Branko Lustig talks to students about his own experience of living in the concentration camp
Before Branko Lustig's lecture there was a screening of the film 'Wunderkinder' about musically unusually talented children developing a deep and genuine friendship extending beyond their different religions and nationality
Students entering the Cinema Europa hall before the Educational morning program with Branko Lustig at the 7th Festival of Tolerance
Branko Lustig on the Educational morning in Zagreb intended for the elementary school pupils (May 24th, 2012)
Johann Chapoutot's lecture on the Educational morning in Zagreb on May 21st, 2012
Branko Lustig's lecture during the Educational morning in Čakovec on September 20th, 2012
Today we are witnesses to an increasing rate of violence among the youth, as well as discrimination and social injustice, primarily among children and toward individuals of different ethnicities, religion or race. Having also in mind the recent increasing popularity of far-right ideologies and the absence of an outer-institutional platform for learning about the Holocaust and injustices of Nazi regimes, the organizer of the Festival has introduced this program with an aim to educate as many people as possible on the subject, and speak out about Nazi regimes in a multimedia and multidisciplinary manner, as well as to entice dialogue and cooperation between cultural, educational and state institutions.

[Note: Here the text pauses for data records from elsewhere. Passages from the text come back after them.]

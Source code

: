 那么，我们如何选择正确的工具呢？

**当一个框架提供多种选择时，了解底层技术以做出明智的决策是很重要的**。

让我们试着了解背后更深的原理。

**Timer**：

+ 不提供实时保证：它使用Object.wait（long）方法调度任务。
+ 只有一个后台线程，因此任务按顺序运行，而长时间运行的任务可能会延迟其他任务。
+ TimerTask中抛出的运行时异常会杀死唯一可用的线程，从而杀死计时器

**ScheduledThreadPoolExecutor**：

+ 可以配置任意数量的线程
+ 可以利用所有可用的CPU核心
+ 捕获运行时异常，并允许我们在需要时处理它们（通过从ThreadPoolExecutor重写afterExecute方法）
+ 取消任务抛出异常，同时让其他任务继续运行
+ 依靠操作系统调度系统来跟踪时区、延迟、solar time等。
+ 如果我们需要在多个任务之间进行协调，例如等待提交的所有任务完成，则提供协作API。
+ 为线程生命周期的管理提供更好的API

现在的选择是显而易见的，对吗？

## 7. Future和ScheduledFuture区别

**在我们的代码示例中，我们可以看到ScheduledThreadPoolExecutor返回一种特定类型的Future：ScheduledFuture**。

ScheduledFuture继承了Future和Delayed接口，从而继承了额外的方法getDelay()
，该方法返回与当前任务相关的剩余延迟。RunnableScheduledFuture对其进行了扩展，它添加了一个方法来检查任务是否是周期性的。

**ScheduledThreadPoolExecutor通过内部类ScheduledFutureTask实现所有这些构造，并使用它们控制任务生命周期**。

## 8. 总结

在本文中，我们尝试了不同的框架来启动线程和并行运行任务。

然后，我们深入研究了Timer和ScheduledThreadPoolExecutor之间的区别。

After realizing the significance of paying particular attention to young people as the most vital segment in the development of a democratic society, in 2009 the Festival initiated Educational mornings as one of its most important integral parts. Educational mornings are an educational program which aims to educate children of all ages about the atrocities of the Holocaust in order to help them learn as much as possible, from this tragic period of history, about accepting diversity and treating each human being as an individual worthy of respect. It is precisely the model of educating the youngest that stimulates the development of understanding and tolerance, which are certainly the fundamental principles for the functioning of a healthy socialization. Educational mornings provide an educational experience through which pupils and students get the opportunity to grasp which events lead to the Holocaust. They enable them insight into numerous historical, social, religious, political and economic factors which cumulatively resulted in the occurrence of the Holocaust.
The history of the Holocaust represents an extremely efficient area to re-examine basic moral issues. Through studying the Holocaust, pupils and students can understand the weight of the need to nurture and protect democratic values, as well as to understand the significance of tolerance. Students can realize how silence and indifference toward the suffering of others can cause the grave injustices from the past to repeat. Through discussion and an exchange of opinions, young people are able to appreciate that accepting diversity and respecting the different are the only right ways to go through life in our modern world.
Since 2009, Educational Mornings attracted over 6,800 pupils and students from around 200 elementary schools, high schools, and universities from across the country; something which no other Croatian institution working on educating the public on the Holocaust has accomplished. Also, we are proud of the fact that Educational morning program every year receives a recommendation of the Ministary of Science, Education and Sport, as well as the logistical support of Education and Teacher Training Agency.
Through the introduction of film as a platform for educating about the Holocaust, and by choosing feature or documentary films of high artistic and educational value for each new Festival edition, young people are given an opportunity to expand their knowledge about the Holocaust through a medium to which they can relate. This also opens up a platform for discussion which, after lectures, motivates students and pupils to think. During the discussions, they come to realize that until then they knew little or nothing about the Holocaust and that the films and lectures helped them gain a completely different perspective.